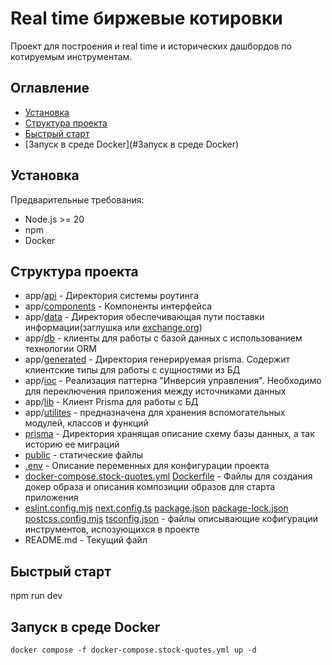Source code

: # Real time биржевые котировки
Проект для построения и real time и исторических дашбордов по котируемым инструментам.

## Оглавление
- [Установка](#установка)
- [Структура проекта](#структура-проекта)
- [Быстрый старт](#быстрый-старт)
- [Запуск в среде Docker](#Запуск в среде Docker)

## Установка
Предварительные требования:
- Node.js >= 20
- npm
- Docker 

## Структура проекта
- app/[api](app/api) - Директория системы роутинга
- app/[components](app/components) - Компоненты интерфейса
- app/[data](app/data) - Директория обеспечивающая пути поставки информации(заглушка или [exchange.org](https://openexchangerates.org))
- app/[db](app/db) - клиенты для работы с базой данных с использованием технологии ORM
- app/[generated](app/generated) - Директория генерируемая prisma. Содержит клиентские типы для работы с сущностями из БД
- app/[ioc](app/ioc) - Реализация паттерна "Инверсия управления". Необходимо для переключения приложения между источниками данных
- app/[lib](app/lib) - Клиент Prismа для работы с БД 
- app/[utilites](app/utilites) - предназначена для хранения вспомогательных модулей, классов и функций
- [prisma](prisma) - Директория хранящая описание схему базы данных, а так историю ее миграций
- [public](public) - статические файлы 
- [.env](.env) - Описание переменных для конфигурации проекта 
- [docker-compose.stock-quotes.yml](docker-compose.stock-quotes.yml) [Dockerfile](Dockerfile) - Файлы для создания докер образа и описания композиции образов для старта приложения 
- [eslint.config.mjs](eslint.config.mjs) [next.config.ts](next.config.ts) [package.json](package.json) [package-lock.json](package-lock.json) [postcss.config.mjs](postcss.config.mjs) [tsconfig.json](tsconfig.json) - файлы описывающие кофигурации инструментов, испозующихся в проекте
- README.md - Текущий файл

## Быстрый старт
npm run dev

## Запуск в среде Docker
`docker compose -f docker-compose.stock-quotes.yml up -d`

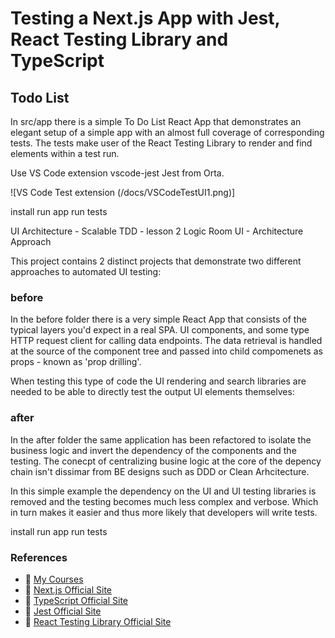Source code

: # Testing a Next.js App with Jest, React Testing Library and TypeScript

## Todo List

In src/app there is a simple To Do List React App that demonstrates an elegant setup of a simple app with an almost full coverage of corresponding tests.
The tests make user of the React Testing Library to render and find elements within a test run.

Use VS Code extension vscode-jest Jest from Orta.

![VS Code Test extension (/docs/VSCodeTestUI1.png)]

install
run app
run tests

UI Architecture - Scalable TDD - lesson 2
Logic Room UI - Architecture Approach

This project contains 2 distinct projects that demonstrate two different approaches to automated UI testing:
### before
In the before folder there is a very simple  React App that consists of the typical layers you'd expect in a real SPA.
UI components, and some type HTTP request client for calling data endpoints. 
The data retrieval is handled at the source of the component tree and passed into child compomenets as props - known as 'prop drilling'.

When testing this type of code the UI rendering and search libraries are needed to be able to directly test the output UI elements themselves:

### after
In the after folder the same application has been refactored to isolate the business logic and invert the dependency of the components and the testing.
The conecpt of centralizing busine logic at the core of the depency chain isn't dissimar from BE designs such as DDD or Clean Arhcitecture. 

In this simple example the dependency on the UI and UI testing libraries is removed and the testing becomes much less complex and verbose.
Which in turn makes it easier and thus more likely that developers will write tests.

install
run app
run tests

### References
- 🔗 [My Courses](https://courses.davegray.codes/)
- 🔗 [Next.js Official Site](https://nextjs.org/)
- 🔗 [TypeScript Official Site](https://www.typescriptlang.org/)
- 🔗 [Jest Official Site](https://jestjs.io/)
- 🔗 [React Testing Library Official Site](https://testing-library.com/docs/react-testing-library/intro)
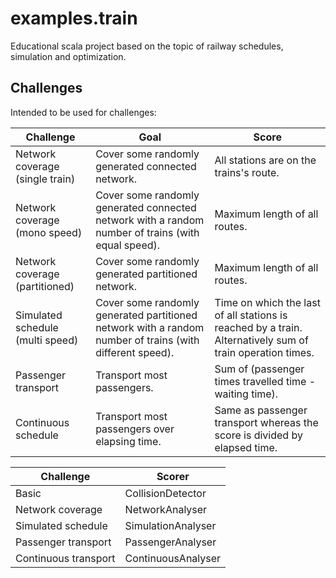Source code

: # examples.train

Educational scala project based on the topic of railway schedules, simulation and optimization.

## Challenges

Intended to be used for challenges:

| Challenge | Goal | Score |
|---|---|---|
| Network coverage (single train) | Cover some randomly generated connected network. | All stations are on the trains's route. |
| Network coverage (mono speed) | Cover some randomly generated connected network with a random number of trains (with equal speed). | Maximum length of all routes. |
| Network coverage (partitioned) | Cover some randomly generated partitioned network. | Maximum length of all routes. |
| Simulated schedule (multi speed) | Cover some randomly generated partitioned network with a random number of trains (with different speed). | Time on which the last of all stations is reached by a train. Alternatively sum of train operation times. |
| Passenger transport | Transport most passengers. | Sum of (passenger times travelled time - waiting time). |
| Continuous schedule | Transport most passengers over elapsing time. | Same as passenger transport whereas the score is divided by elapsed time. |

| Challenge | Scorer |
|---|---|
| Basic | CollisionDetector |
| Network coverage | NetworkAnalyser |
| Simulated schedule | SimulationAnalyser |
| Passenger transport | PassengerAnalyser |
| Continuous transport | ContinuousAnalyser |
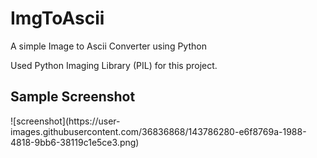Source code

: # ImgToAscii
A simple Image to Ascii Converter using Python

Used Python Imaging Library (PIL) for this project.

<h2>Sample Screenshot</h2>
![screenshot](https://user-images.githubusercontent.com/36836868/143786280-e6f8769a-1988-4818-9bb6-38119c1e5ce3.png)
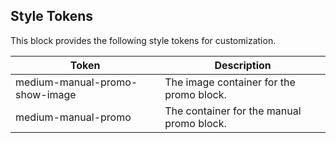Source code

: ## Style Tokens

This block provides the following style tokens for customization.

| **Token**                      | **Description**                           |
| ------------------------------ | ----------------------------------------- |
| medium-manual-promo-show-image | The image container for the promo block.  |
| medium-manual-promo            | The container for the manual promo block. |

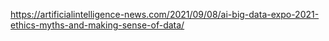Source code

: https://artificialintelligence-news.com/2021/09/08/ai-big-data-expo-2021-ethics-myths-and-making-sense-of-data/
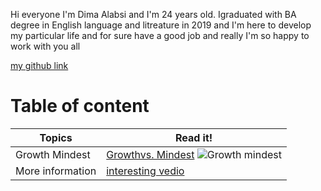 Hi everyone I'm Dima Alabsi and I'm 24 years old. Igraduated with BA degree in English language and litreature in 2019 and I'm here to develop my particular life and for sure have a good job and really I'm so happy to work with you all 

[my github link](https://github.com/DimaAlabsi)

 # Table of content
 Topics  | Read it!
------------- | -------------
Growth Mindest  | [Growthvs. Mindest](https://www.brainpickings.org/2014/01/29/carol-dweck-mindset/) ![Growth mindest](https://mightifier.com/wp-content/uploads/2020/11/dreamstime_m_172148280-1080x675.jpg)
More information | [interesting vedio](https://www.youtube.com/watch?v=M1CHPnZfFmU)


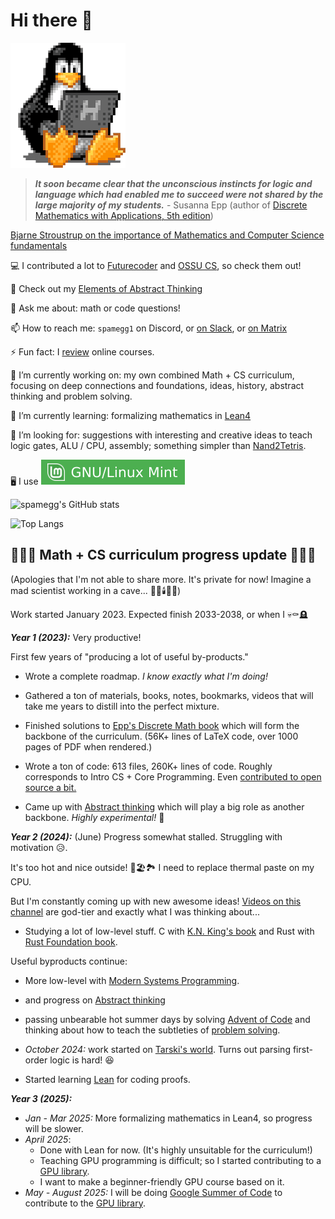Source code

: # Hi there 👋

![TuxCoding](tux.gif)

> ***It soon became clear that the unconscious instincts for logic and language which had enabled me to succeed were not shared by the large majority of my students.*** - Susanna Epp (author of [Discrete Mathematics with Applications, 5th edition](https://www.amazon.com/Discrete-Mathematics-Applications-Susanna-Epp-ebook/dp/B07M87BWRC))

[Bjarne Stroustrup on the importance of Mathematics and Computer Science fundamentals](https://www.youtube.com/watch?v=-QxI-RP6-HM)

:computer: I contributed a lot to [Futurecoder](https://futurecoder.io) and [OSSU CS](https://github.com/ossu/computer-science/), so check them out!

:brain: Check out my [Elements of Abstract Thinking](https://github.com/spamegg1/abstract-thinking)

💬 Ask me about: math or code questions!

📫 How to reach me: `spamegg1` on Discord, or [on Slack](https://join.slack.com/t/spamegg/shared_invite/zt-1vhzofzrl-ucBjeQEQkl9Ol3wpvL9VPw), or [on Matrix](https://matrix.to/#/!GQFJgtvxFByBVixTAi:matrix.org?via=matrix.org)

⚡ Fun fact: I [review](https://github.com/spamegg1/reviews) online courses.

🔭 I’m currently working on: my own combined Math + CS curriculum, focusing on deep connections and foundations, ideas, history, abstract thinking and problem solving.

🌱 I’m currently learning: formalizing mathematics in [Lean4](https://lean-lang.org)

🤔 I’m looking for: suggestions with interesting and creative ideas to teach logic gates, ALU / CPU, assembly; something simpler than [Nand2Tetris](https://www.nand2tetris.org/).

:desktop_computer: I use ![Mint](mint.svg)

![spamegg's GitHub stats](https://github-readme-stats-spamegg1.vercel.app/api?username=spamegg1&theme=synthwave)

![Top Langs](https://github-readme-stats-spamegg1.vercel.app/api/top-langs/?username=spamegg1&count_private=true&layout=compact&theme=synthwave)

## 🚀🚀🚀 Math + CS curriculum progress update 🚀🚀🚀

(Apologies that I'm not able to share more. It's private for now! Imagine a mad scientist working in a cave... 👨‍🔬🕯️🦇🌑)

Work started January 2023. Expected finish 2033-2038, or when I 💀⚰️🪦

***Year 1 (2023):*** Very productive!

First few years of "producing a lot of useful by-products."

- Wrote a complete roadmap. *I know exactly what I'm doing!*

- Gathered a ton of materials, books, notes, bookmarks, videos that will take me years to distill into the perfect mixture.

- Finished solutions to [Epp's Discrete Math book](https://github.com/spamegg1/Epp-Discrete-Math-5th-solutions/) which will form the backbone of the curriculum. (56K+ lines of LaTeX code, over 1000 pages of PDF when rendered.)

- Wrote a ton of code: 613 files, 260K+ lines of code. Roughly corresponds to Intro CS + Core Programming. Even [contributed to open source a bit.](https://github.com/scala-native/scala-native/pull/3396)

- Came up with [Abstract thinking](https://github.com/spamegg1/abstract-thinking) which will play a big role as another backbone. *Highly experimental!* 🧪

***Year 2 (2024):*** (June) Progress somewhat stalled. Struggling with motivation 😥.

It's too hot and nice outside! 🌅🏖️🏞️ I need to replace thermal paste on my CPU.

But I'm constantly coming up with new awesome ideas! [Videos on this channel](https://www.youtube.com/@benjaminkeep/videos) are god-tier and exactly what I was thinking about...

- Studying a lot of low-level stuff. C with [K.N. King's book](http://knking.com/books/c2/index.html) and Rust with [Rust Foundation book](https://doc.rust-lang.org/stable/book/).

Useful byproducts continue:

- More low-level with [Modern Systems Programming](https://github.com/spamegg1/modern-systems-scala-native).

- and progress on [Abstract thinking](https://github.com/spamegg1/abstract-thinking)

- passing unbearable hot summer days by solving [Advent of Code](https://adventofcode.com/) and thinking about how to teach the subtleties of [problem solving](https://www.youtube.com/watch?v=6DxTQiJuAoc).

- *October 2024:* work started on [Tarski's world](https://github.com/spamegg1/tarski/). Turns out parsing first-order logic is hard! 😆

- Started learning [Lean](https://lean-lang.org) for coding proofs.

***Year 3 (2025):***

- *Jan - Mar 2025:* More formalizing mathematics in Lean4, so progress will be slower.
- *April 2025*:
  - Done with Lean for now. (It's highly unsuitable for the curriculum!)
  - Teaching GPU programming is difficult; so I started contributing to a [GPU library](https://github.com/ComputeNode/cyfra/).
  - I want to make a beginner-friendly GPU course based on it.
- *May - August 2025:* I will be doing [Google Summer of Code](https://summerofcode.withgoogle.com/) to contribute to the [GPU library](https://github.com/ComputeNode/cyfra/).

■ ■ ■ ■ ■ ■ ■

**Exercise instructions**
The answer must be every line of the records above that holds the word "after".

**Response area**
### after
In the after folder the same application has been refactored to isolate the business logic and invert the dependency of the components and the testing.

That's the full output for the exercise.